Restate exactly the lines of the entries below, beginning with the first and ending with the line that holds "Document inserted!". Pictures are not copied.

»»

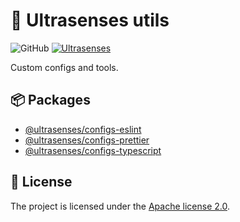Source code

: # 🧰 Ultrasenses utils

![GitHub](https://img.shields.io/github/license/ultrasenses/ultrasenses-utils?style=flat-square)
[![Ultrasenses](https://img.shields.io/badge/ultrasenses-utils-green?style=flat-square&logo=typescript)](https://github.com/ultrasenses)

Custom configs and tools.

## 📦 Packages

- [@ultrasenses/configs-eslint](https://www.npmjs.com/package/@ultrasenses/configs-eslint)
- [@ultrasenses/configs-prettier](https://www.npmjs.com/package/@ultrasenses/configs-prettier)
- [@ultrasenses/configs-typescript](https://www.npmjs.com/package/@ultrasenses/configs-typescript)

## 📑 License

The project is licensed under the [Apache license 2.0](https://github.com/ultrasenses/ultrasenses-utils/blob/main/LICENSE).
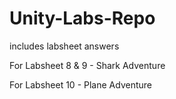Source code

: Unity-Labs-Repo
===============

includes labsheet answers

For Labsheet 8 & 9 - Shark Adventure

For Labsheet 10 - Plane Adventure
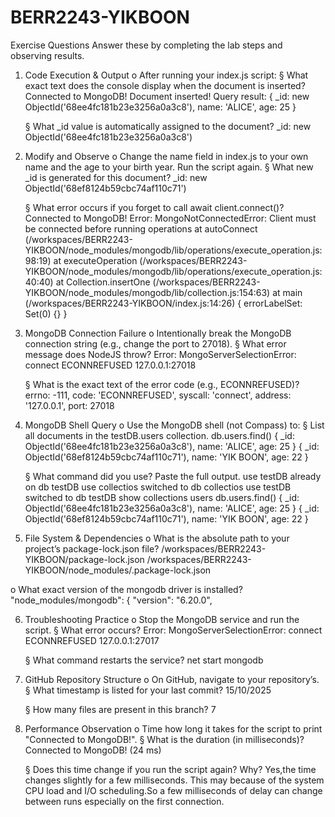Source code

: # BERR2243-YIKBOON
Exercise Questions 
Answer these by completing the lab steps and observing results. 
  1. Code Execution & Output 
    o After running your index.js script: 
      § What exact text does the console display when the document is 
        inserted?
          Connected to MongoDB!
          Document inserted!
          Query result: {
            _id: new ObjectId('68ee4fc181b23e3256a0a3c8'),
            name: 'ALICE',
            age: 25
          }
     
      § What _id value is automatically assigned to the document?
          _id: new ObjectId('68ee4fc181b23e3256a0a3c8')
     
  2. Modify and Observe 
    o Change the name field in index.js to your own name and the age to 
      your birth year. Run the script again. 
        § What new _id is generated for this document?
          _id: new ObjectId('68ef8124b59cbc74af110c71')
       
        § What error occurs if you forget to call await	client.connect()?
          Connected to MongoDB!
          Error: MongoNotConnectedError: Client must be connected before running operations
              at autoConnect (/workspaces/BERR2243-YIKBOON/node_modules/mongodb/lib/operations/execute_operation.js:98:19)
              at executeOperation (/workspaces/BERR2243-YIKBOON/node_modules/mongodb/lib/operations/execute_operation.js:40:40)
              at Collection.insertOne (/workspaces/BERR2243-YIKBOON/node_modules/mongodb/lib/collection.js:154:63)
              at main (/workspaces/BERR2243-YIKBOON/index.js:14:26) {
            errorLabelSet: Set(0) {}
          }
     
3. MongoDB Connection Failure 
  o Intentionally break the MongoDB connection string (e.g., change the 
    port to 27018). 
      § What error message does NodeJS throw?
         Error: MongoServerSelectionError: connect ECONNREFUSED 127.0.0.1:27018
   
      § What is the exact text of the error code (e.g., ECONNREFUSED)?
         errno: -111,
        code: 'ECONNREFUSED',
        syscall: 'connect',
        address: '127.0.0.1',
        port: 27018
   
4. MongoDB Shell Query 
  o Use the MongoDB shell (not Compass) to: 
    § List all documents in the testDB.users collection.
        db.users.find()
        {
          _id: ObjectId('68ee4fc181b23e3256a0a3c8'),
          name: 'ALICE',
          age: 25
        }
        {
          _id: ObjectId('68ef8124b59cbc74af110c71'),
          name: 'YIK BOON',
          age: 22
        }
   
    § What command did you use? Paste the full output.
        use testDB
        already on db testDB
        use collectios
        switched to db collectios
        use testDB
        switched to db testDB
        show collections
        users
        db.users.find()
        {
          _id: ObjectId('68ee4fc181b23e3256a0a3c8'),
          name: 'ALICE',
          age: 25
        }
        {
          _id: ObjectId('68ef8124b59cbc74af110c71'),
          name: 'YIK BOON',
          age: 22
        }
   

5. File System & Dependencies 
  o What is the absolute path to your project’s package-lock.json file?
   /workspaces/BERR2243-YIKBOON/package-lock.json
   /workspaces/BERR2243-YIKBOON/node_modules/.package-lock.json

  o What exact version of the mongodb driver is installed? 
    "node_modules/mongodb": {
      "version": "6.20.0",
  
6. Troubleshooting Practice 
  o Stop the MongoDB service and run the script. 
    § What error occurs?
      Error: MongoServerSelectionError: connect ECONNREFUSED 127.0.0.1:27017

    § What command restarts the service?
      net start mongodb
   
7. GitHub Repository Structure 
  o On GitHub, navigate to your repository’s. 
    § What timestamp is listed for your last commit?
      15/10/2025
   
    § How many files are present in this branch?
      7
   
8. Performance Observation 
   o Time how long it takes for the script to print "Connected	to	MongoDB!". 
    § What is the duration (in milliseconds)?
      Connected to MongoDB! (24 ms)
   
    § Does this time change if you run the script again? Why?
      Yes,the time changes slightly for a few milliseconds. This may because of the system CPU load and I/O scheduling.So a few milliseconds       of delay can change between runs especially on the first connection.
   
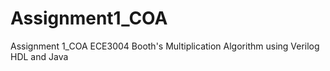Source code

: # Assignment1_COA
Assignment 1_COA ECE3004 Booth's Multiplication Algorithm using Verilog HDL and Java
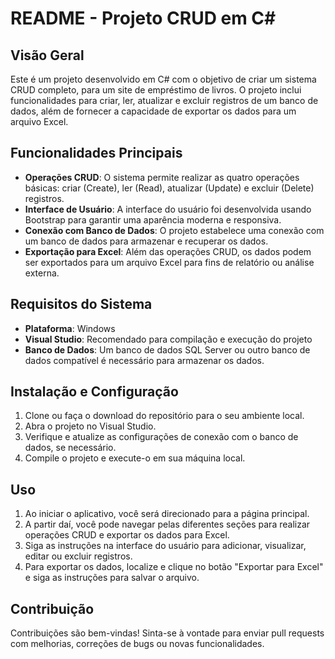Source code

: # README - Projeto CRUD em C#

## Visão Geral
Este é um projeto desenvolvido em C# com o objetivo de criar um sistema CRUD completo, para um site de empréstimo de livros. O projeto inclui funcionalidades para criar, ler, atualizar e excluir registros de um banco de dados, além de fornecer a capacidade de exportar os dados para um arquivo Excel.

## Funcionalidades Principais
- **Operações CRUD**: O sistema permite realizar as quatro operações básicas: criar (Create), ler (Read), atualizar (Update) e excluir (Delete) registros.
- **Interface de Usuário**: A interface do usuário foi desenvolvida usando Bootstrap para garantir uma aparência moderna e responsiva.
- **Conexão com Banco de Dados**: O projeto estabelece uma conexão com um banco de dados para armazenar e recuperar os dados.
- **Exportação para Excel**: Além das operações CRUD, os dados podem ser exportados para um arquivo Excel para fins de relatório ou análise externa.

## Requisitos do Sistema
- **Plataforma**: Windows
- **Visual Studio**: Recomendado para compilação e execução do projeto
- **Banco de Dados**: Um banco de dados SQL Server ou outro banco de dados compatível é necessário para armazenar os dados.

## Instalação e Configuração
1. Clone ou faça o download do repositório para o seu ambiente local.
2. Abra o projeto no Visual Studio.
3. Verifique e atualize as configurações de conexão com o banco de dados, se necessário.
4. Compile o projeto e execute-o em sua máquina local.

## Uso
1. Ao iniciar o aplicativo, você será direcionado para a página principal.
2. A partir daí, você pode navegar pelas diferentes seções para realizar operações CRUD e exportar os dados para Excel.
3. Siga as instruções na interface do usuário para adicionar, visualizar, editar ou excluir registros.
4. Para exportar os dados, localize e clique no botão "Exportar para Excel" e siga as instruções para salvar o arquivo.

## Contribuição
Contribuições são bem-vindas! Sinta-se à vontade para enviar pull requests com melhorias, correções de bugs ou novas funcionalidades.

««

RESULT OF THE EXERCISE.
Source code

: # 🧰 Ultrasenses utils

![GitHub](https://img.shields.io/github/license/ultrasenses/ultrasenses-utils?style=flat-square)
[![Ultrasenses](https://img.shields.io/badge/ultrasenses-utils-green?style=flat-square&logo=typescript)](https://github.com/ultrasenses)

Custom configs and tools.

## 📦 Packages

- [@ultrasenses/configs-eslint](https://www.npmjs.com/package/@ultrasenses/configs-eslint)
- [@ultrasenses/configs-prettier](https://www.npmjs.com/package/@ultrasenses/configs-prettier)
- [@ultrasenses/configs-typescript](https://www.npmjs.com/package/@ultrasenses/configs-typescript)

## 📑 License

The project is licensed under the [Apache license 2.0](https://github.com/ultrasenses/ultrasenses-utils/blob/main/LICENSE).
Source code

: Unity-Labs-Repo
===============

includes labsheet answers

For Labsheet 8 & 9 - Shark Adventure

For Labsheet 10 - Plane Adventure
Source code

: # BERR2243-YIKBOON
Exercise Questions 
Answer these by completing the lab steps and observing results. 
  1. Code Execution & Output 
    o After running your index.js script: 
      § What exact text does the console display when the document is 
        inserted?
          Connected to MongoDB!
          Document inserted!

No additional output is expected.